LABYRINTH BY ARTIST FATIMA MORTADA

Artist’s Statement

I’m a traveller, a nomad and a stranger in a world of change, flux and mobility. I am also a storyteller, a spinster and a knitter.

Sometimes I forget that I am an artist, thinking that I am a political activist of some kind. After all, isn’t art supposed to change the world?

I do not like categorizing and boundaries. I do not believe in “The ONE”, for complexity, richness and reality are held upon binary and multiplicity systems. These systems acknowledge the right of being different and allow the nomadic experiments movement through variations of concepts and mediums.

I do not entertain people. Neither I provide them with beautiful ornaments to decorate their places with.

I simply say what I have to say, and to me, reality is much more sexier than pornography.

I aim to comprehend the effect of conflict in the Middle East on presenting images of the human body in art works. Hence, the work is directly concerned in examining the body image and its transformation through the conflict background.

There is an intense presence of conflict in the Middle East, and a drastic absence of dealing with the body in art works. It is noted that addressing the body in its sexual presence in life’s everydayness is still a taboo in the Arab world; although the everyday struggle with this particular theme is profoundly relevant to the debates arising around the questions of identity and sexuality in the region.

I believe that every work of art that involves a human figure is a work that tells a story. Hence, by using different visual approaches of presenting the body in my works, I transform into a storyteller. These approaches are most convenient to the nomadic and open quality of my art. I am not fixed to one medium of expression such as painting. I prefer drawing to painting and sometimes drawing does not feel enough to depict the sensation or the concept I try to capture. Lately, I am interested in threads, sewing, knitting, weaving, and finding interesting theoretical underpinning of my practice in the mythology of weaving and knitting and their relation to women and gender roles.
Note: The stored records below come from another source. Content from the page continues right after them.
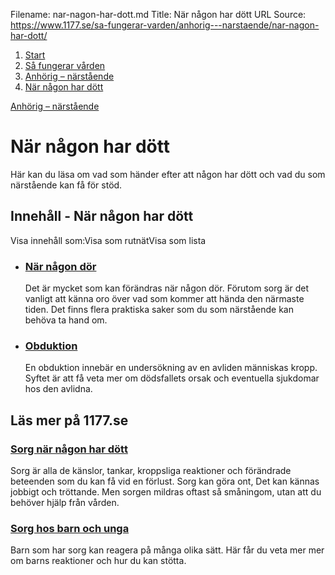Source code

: Filename: nar-nagon-har-dott.md
Title: När någon har dött
URL Source: https://www.1177.se/sa-fungerar-varden/anhorig---narstaende/nar-nagon-har-dott/

1.  [Start](https://www.1177.se/)
2.  [Så fungerar vården](https://www.1177.se/sa-fungerar-varden/)
3.  [Anhörig – närstående](https://www.1177.se/sa-fungerar-varden/anhorig---narstaende/)
4.  [När någon har dött](https://www.1177.se/sa-fungerar-varden/anhorig---narstaende/nar-nagon-har-dott/)

[Anhörig – närstående](https://www.1177.se/sa-fungerar-varden/anhorig---narstaende/)

När någon har dött
==================

Här kan du läsa om vad som händer efter att någon har dött och vad du som närstående kan få för stöd.

Innehåll - När någon har dött
-----------------------------

Visa innehåll som:Visa som rutnätVisa som lista

*   ### [När någon dör](https://www.1177.se/sa-fungerar-varden/anhorig---narstaende/nar-nagon-har-dott/dodsfall/)
    
    Det är mycket som kan förändras när någon dör. Förutom sorg är det vanligt att känna oro över vad som kommer att hända den närmaste tiden. Det finns flera praktiska saker som du som närstående kan behöva ta hand om.
    
*   ### [Obduktion](https://www.1177.se/sa-fungerar-varden/anhorig---narstaende/nar-nagon-har-dott/obduktion/)
    
    En obduktion innebär en undersökning av en avliden människas kropp. Syftet är att få veta mer om dödsfallets orsak och eventuella sjukdomar hos den avlidna.
    

Läs mer på 1177.se
------------------

### [Sorg när någon har dött](https://www.1177.se/liv--halsa/psykisk-halsa/sorg-nar-nagon-har-dott/)

Sorg är alla de känslor, tankar, kroppsliga reaktioner och förändrade beteenden som du kan få vid en förlust. Sorg kan göra ont, Det kan kännas jobbigt och tröttande. Men sorgen mildras oftast så småningom, utan att du behöver hjälp från vården.

### [Sorg hos barn och unga](https://www.1177.se/barn--gravid/nar-familjelivet-ar-svart/nar-barn-mar-daligt/sorg-hos-barn-och-unga/)

Barn som har sorg kan reagera på många olika sätt. Här får du veta mer mer om barns reaktioner och hur du kan stötta.
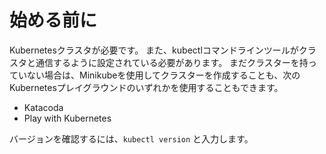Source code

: # 始める前に

Kubernetesクラスタが必要です。
また、kubectlコマンドラインツールがクラスタと通信するように設定されている必要があります。
まだクラスターを持っていない場合は、Minikubeを使用してクラスターを作成することも、次のKubernetesプレイグラウンドのいずれかを使用することもできます。

* Katacoda
* Play with Kubernetes

バージョンを確認するには、`kubectl version` と入力します。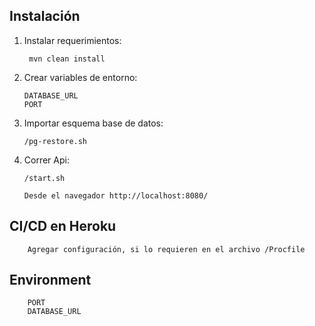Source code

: ## Instalación


1.  Instalar requerimientos:
    
         mvn clean install

2.  Crear variables de entorno:

        DATABASE_URL   
        PORT   

2.  Importar esquema base de datos:

        /pg-restore.sh    

3.  Correr Api: 
    
        /start.sh    

        Desde el navegador http://localhost:8080/


## CI/CD en Heroku

        Agregar configuración, si lo requieren en el archivo /Procfile
        

## Environment
        PORT   
        DATABASE_URL   
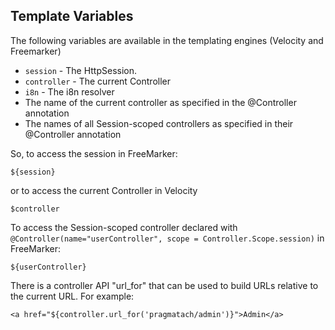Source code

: Template Variables
------------------------

The following variables are available in the templating engines (Velocity and Freemarker)

* `session` - The HttpSession.
* `controller` - The current Controller
* `i8n` - The i8n resolver
* The name of the current controller as specified in the @Controller annotation
* The names of all Session-scoped controllers as specified in their @Controller annotation

So, to access the session in FreeMarker:

`${session}`

or to access the current Controller in Velocity

`$controller`

To access the Session-scoped controller declared with `@Controller(name="userController", scope = Controller.Scope.session)` in FreeMarker:

`${userController}`

There is a controller API "url_for" that can be used to build URLs relative to the current URL. For example:

`
<a href="${controller.url_for('pragmatach/admin')}">Admin</a>
`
The human body is an expressive space, which contributes to the significance of personal actions. The body is also the origin of expressive movement, and is a medium for perception of the world. Bodily experience gives perception a meaning beyond that established simply by thought. The idea of the body cannot be separated from the experience of the body. Hence, if our body is the medium that is responsible for establishing and developing our consciousness, then it is possible to claim that our own perception of our body constitutes the concept of our identity. This idea, accordingly, allows the existence of the strong linkage between the body image formation and the identity formation. It may also allow the presentation of the identity in its physical manifestations: images of the body, which can be of some benefit in the field of visual arts. And, if there is no fixed identity, then there is no fixed body, even in its concrete physical state, where the movement of the change and transformation would also suggest a rich theme for visual art projects.



About the Labyrinth

Labyrinth aims to trouble the relation between the body and the pre-supposed perceptions about the body. Labyrinth troubles the pseudo distinction between the two genders. Labyrinth points to confuse the viewer and makes him/her re- conceptualise his/her assumptions about the body.
What is the Body? It is not a question, but, regarding these works, it is the snake in the grass that disorders the identity of gender. Hence, the question is: Is the gendering of the body a prior given, or is it subjected to cultural conditions?
Correspondingly, the works are an invitation to enter the Labyrinth of this question.